> **Your goal**:
Within the data below, find the string "Bernstein" and return each line where it occurs.

══════════

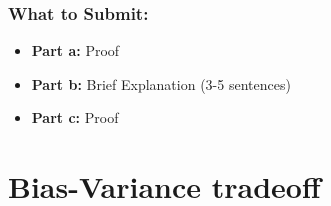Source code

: \documentclass{article}
\begin{document}
\begin{bprob}
    \subsubsection*{What to Submit:}
    \begin{itemize}
        \item \textbf{Part a:} Proof
        \item \textbf{Part b:} Brief Explanation (3-5 sentences)
        \item \textbf{Part c:} Proof
    \end{itemize}
\end{bprob}


\newpage

\section*{Bias-Variance tradeoff}
\end{document}
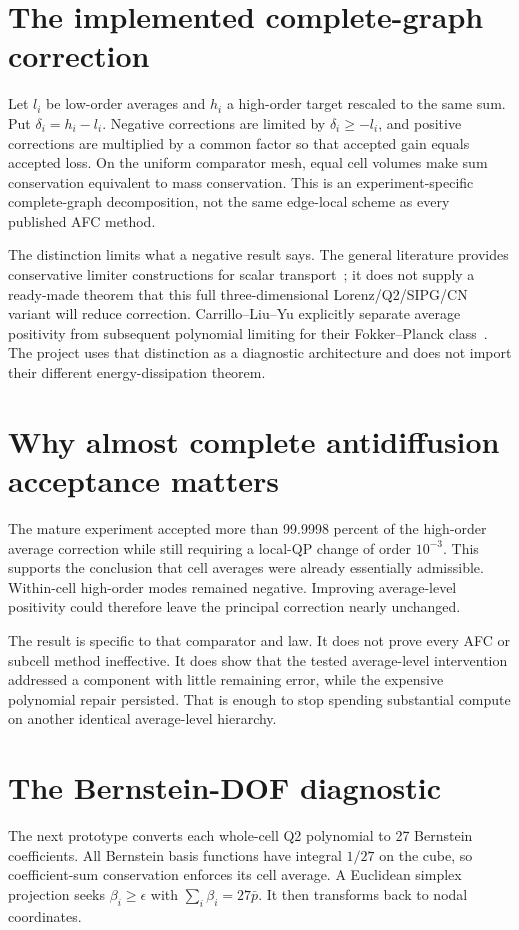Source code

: \section{The implemented complete-graph correction}
Let $l_i$ be low-order averages and $h_i$ a high-order target rescaled to the same sum. Put $\delta_i=h_i-l_i$. Negative corrections are limited by $\delta_i\ge-l_i$, and positive corrections are multiplied by a common factor so that accepted gain equals accepted loss. On the uniform comparator mesh, equal cell volumes make sum conservation equivalent to mass conservation. This is an experiment-specific complete-graph decomposition, not the same edge-local scheme as every published AFC method.

The distinction limits what a negative result says. The general literature provides conservative limiter constructions for scalar transport~\cite{kuzmin}; it does not supply a ready-made theorem that this full three-dimensional Lorenz/Q2/SIPG/CN variant will reduce correction. Carrillo--Liu--Yu explicitly separate average positivity from subsequent polynomial limiting for their Fokker--Planck class~\cite{carrillo}. The project uses that distinction as a diagnostic architecture and does not import their different energy-dissipation theorem.

\section{Why almost complete antidiffusion acceptance matters}
The mature experiment accepted more than 99.9998 percent of the high-order average correction while still requiring a local-QP change of order $10^{-3}$. This supports the conclusion that cell averages were already essentially admissible. Within-cell high-order modes remained negative. Improving average-level positivity could therefore leave the principal correction nearly unchanged.

The result is specific to that comparator and law. It does not prove every AFC or subcell method ineffective. It does show that the tested average-level intervention addressed a component with little remaining error, while the expensive polynomial repair persisted. That is enough to stop spending substantial compute on another identical average-level hierarchy.

\section{The Bernstein-DOF diagnostic}
The next prototype converts each whole-cell Q2 polynomial to 27 Bernstein coefficients. All Bernstein basis functions have integral $1/27$ on the cube, so coefficient-sum conservation enforces its cell average. A Euclidean simplex projection seeks $\beta_i\ge\epsilon$ with $\sum_i\beta_i=27\bar p$. It then transforms back to nodal coordinates.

══════════

> **Result of this exercise**:
\section{The Bernstein-DOF diagnostic}
The next prototype converts each whole-cell Q2 polynomial to 27 Bernstein coefficients. All Bernstein basis functions have integral $1/27$ on the cube, so coefficient-sum conservation enforces its cell average. A Euclidean simplex projection seeks $\beta_i\ge\epsilon$ with $\sum_i\beta_i=27\bar p$. It then transforms back to nodal coordinates.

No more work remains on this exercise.